L’unica traccia su vinile, sinora esisten­te, risale al quinto volume della compi­lation telenovela Metal Massacre, uscito da più di tre anni, ma quelli erano deci­samente altri tempi. I compagni di cor­data di Matt, sono il chitarrista Eric Olson, che quando i ritmi serratissimi lo permettono, infila dentro pregevoli spunti solistici, il bassista Craig Lower ed il batterista Steven Hanford, potentissimo ed implacabile quando parte in doppia cassa.

La definizione Power/Speed è quella che meglio si adatta per descrivere il sound Mayhem, che si contraddistingue per alcune trovate ironiche assai divertenti e non è mortificato dalla solita voce catarrosa, perché il “vecchio” Matt McCourt ha veramente poco a che spartire con la nuova ondata di urlatori!

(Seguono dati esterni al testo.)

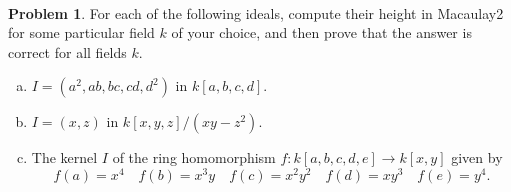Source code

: \documentclass[11pt]{article}
\DeclareMathOperator{\height}{height}
\theoremstyle{definition}
\newtheorem{problem}{Problem}
\begin{document}
%
%
%		
%		
%		

\

\begin{problem}
	For each of the following ideals, compute their height in Macaulay2 for some particular field $k$ of your choice, and then prove that the answer is correct for all fields $k$.

\begin{enumerate}[a)]
\item $I = (a^2,ab,bc,cd,d^2)$ in $k[a,b,c,d]$.
\item $I = (x,z)$ in $k[x,y,z]/(xy-z^2)$.
\item The kernel $I$ of the ring homomorphism $f\!: k[a,b,c,d,e] \to k[x,y]$ given by
$$f(a) = x^4 \quad f(b) = x^3y \quad f(c) = x^2y^2 \quad f(d) = xy^3 \quad f(e) = y^4.$$
\end{enumerate}

\end{problem}
\end{document}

La dop­pia cover del celeberrimo cavallo di battaglia motorheadiano Ace Of Spades è riproposta anche a 45 giri e suona tan­to di presa per i fondelli per tutte quelle bands che confondono l’Heavy Metal con la formula uno.

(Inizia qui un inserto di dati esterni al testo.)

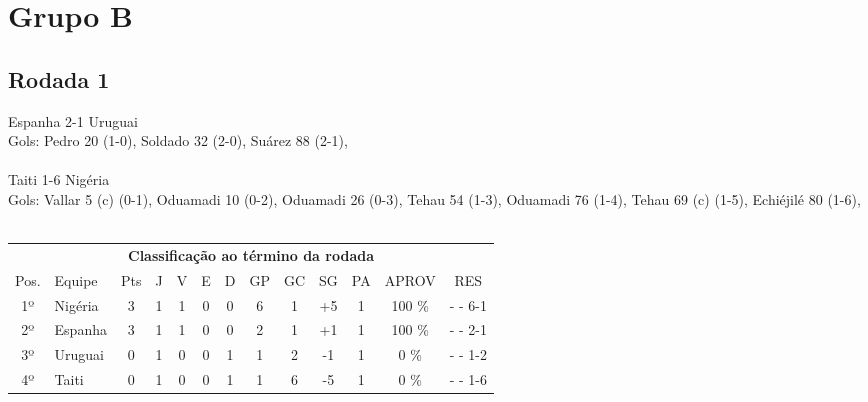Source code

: \documentclass{article}
\begin{document}
\section*{Grupo B}
\subsection*{Rodada 1}
Espanha 2-1 Uruguai\\
Gols: Pedro 20 (1-0), Soldado 32 (2-0), Suárez 88 (2-1), \\
\\
Taiti 1-6 Nigéria\\
Gols: Vallar 5 (c) (0-1), Oduamadi 10 (0-2), Oduamadi 26 (0-3), Tehau 54 (1-3), Oduamadi 76 (1-4), Tehau 69 (c) (1-5), Echiéjilé 80 (1-6), \\
\\
\begin{center}
\begin{tabular}{| c | l | c | c | c | c | c | c | c | c | c | c | c |}
\multicolumn{13}{c}{\textbf{Classificação ao término da rodada}}\\
Pos.&Equipe&Pts&J&V&E&D&GP&GC&SG&PA&APROV&RES\\
1º&Nigéria             &3&1	&1&0&0	&6&1&+5	&1&100 \%	& -  - 6-1 \\
2º&Espanha             &3&1	&1&0&0	&2&1&+1	&1&100 \%	& -  - 2-1 \\
3º&Uruguai             &0&1	&0&0&1	&1&2&-1	&1&  0 \%	& -  - 1-2 \\
4º&Taiti               &0&1	&0&0&1	&1&6&-5	&1&  0 \%	& -  - 1-6 \\
\end{tabular}
\end{center}
\end{document}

In determinati frangenti il Mayhem sound fa ballare anche i morti perché alla base di tutto resta un granitico roc­k’n’roll in grado di coinvolgere anche chi, come il sottoscritto, ha problemi di digestione ascoltando speed & thrash. Non manca neanche il finalino a sorpre­sa con un tributo ai Doors che va a stemperare un’atmosfera perennemen­te e pericolosamente incandescente. Annotiamo con piacere il ritorno di Mr. McCourt ed invitiamo gli scettici ad av­vicinarsi senza timore: it’s only Roc­k’n’Roll.

Klaus Byron

 

I MAYHEM AVEVANO già fatto parte del sesto capitolo di “Metal Massacre” nel 1985, e si erano fatti conoscere dai collezionisti di demos per alcuni nastri caratterizzati da un violentissimo repertorio iper-speed; più orientato verso il sound dei Motörhead che verso le vertigini accelerate del thrash metal odierno. E’ da premettere innanzitutto che il quartetto di Portland possiede una conoscenza invidiabile della tecnica strumentale, e questo ad onta di molti nefasti “produttori di caos” mascherati da heavy rockers indomabili.

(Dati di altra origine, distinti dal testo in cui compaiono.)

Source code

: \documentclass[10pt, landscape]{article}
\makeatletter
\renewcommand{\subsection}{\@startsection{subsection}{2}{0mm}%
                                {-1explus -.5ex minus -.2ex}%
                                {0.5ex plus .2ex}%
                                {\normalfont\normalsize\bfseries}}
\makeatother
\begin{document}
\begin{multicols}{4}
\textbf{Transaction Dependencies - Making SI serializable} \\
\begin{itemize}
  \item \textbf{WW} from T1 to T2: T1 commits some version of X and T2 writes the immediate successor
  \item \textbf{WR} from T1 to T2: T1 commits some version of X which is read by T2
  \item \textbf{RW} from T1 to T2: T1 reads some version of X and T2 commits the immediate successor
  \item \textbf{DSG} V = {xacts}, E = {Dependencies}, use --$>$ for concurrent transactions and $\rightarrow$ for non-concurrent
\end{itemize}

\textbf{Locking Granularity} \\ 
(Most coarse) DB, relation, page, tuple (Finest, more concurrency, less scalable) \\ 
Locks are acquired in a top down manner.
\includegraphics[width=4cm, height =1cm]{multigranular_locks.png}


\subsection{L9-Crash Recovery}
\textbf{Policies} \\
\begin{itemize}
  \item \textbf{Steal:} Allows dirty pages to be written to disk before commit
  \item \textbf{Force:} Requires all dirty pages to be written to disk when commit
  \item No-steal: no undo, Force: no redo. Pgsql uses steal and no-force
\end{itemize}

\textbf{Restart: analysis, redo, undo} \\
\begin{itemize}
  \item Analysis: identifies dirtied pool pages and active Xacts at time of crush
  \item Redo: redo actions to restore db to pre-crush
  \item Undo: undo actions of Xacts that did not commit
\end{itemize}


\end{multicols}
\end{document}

Almeno, il cantante Matt McCourt proviene da un passato di qualche rilievo, essendo accreditato come lead singer nel primo album dei Wild Dogs, datato 1983; il resto della band non risente in alcun modo dell’anonimato, in quanto la realizzazione di questo “Burned Alive” denota una grande professionalità, intesa come attitudine non comune per una sonorità inframezzata di trovate gustosissime, al limite dell’ironico (ascoltate la riedizione a 78 giri di “Ace of Spades”, ribattezzata “White Mice on Speed”) ed introdotte in un contesto esecutivo preciso al cronometro. Per gli amanti delle sensazioni della libidine hardcore consigliamo di indugiare sulle tracks più verosimilmente “seriose”, “Burned Alive”, “Domination” e “Over the top”; mentre addirittura esilaranti sono songs dal piglio buffonesco quali “Couch Potato” o “6 is 9″, nelle quali è possibile riscoprire la demitizzazione di certi luoghi comuni tipicamente H.M., per mezzo di esecuzioni irriguardose e smodate.

Al di là dell’estrosità di tali rappresentazioni è indubbio che il solismo vorticoso di Eric Olson sia terribilmente efficace, mentre la base ritmica fornita da Steven Hanford e Craig Lower è di indiscutibile prestanza, soprattutto alla luce della maniacale versione di “Ace of Spades” (a velocità corretta…), lievitata in potenza senza perdere in suggestione. Consigliamo “Burned Alive” all’ascoltatore privo di pregiudizi, alla luce di una prova estremamente originale per un gruppo estraneo ad ogni convenzione.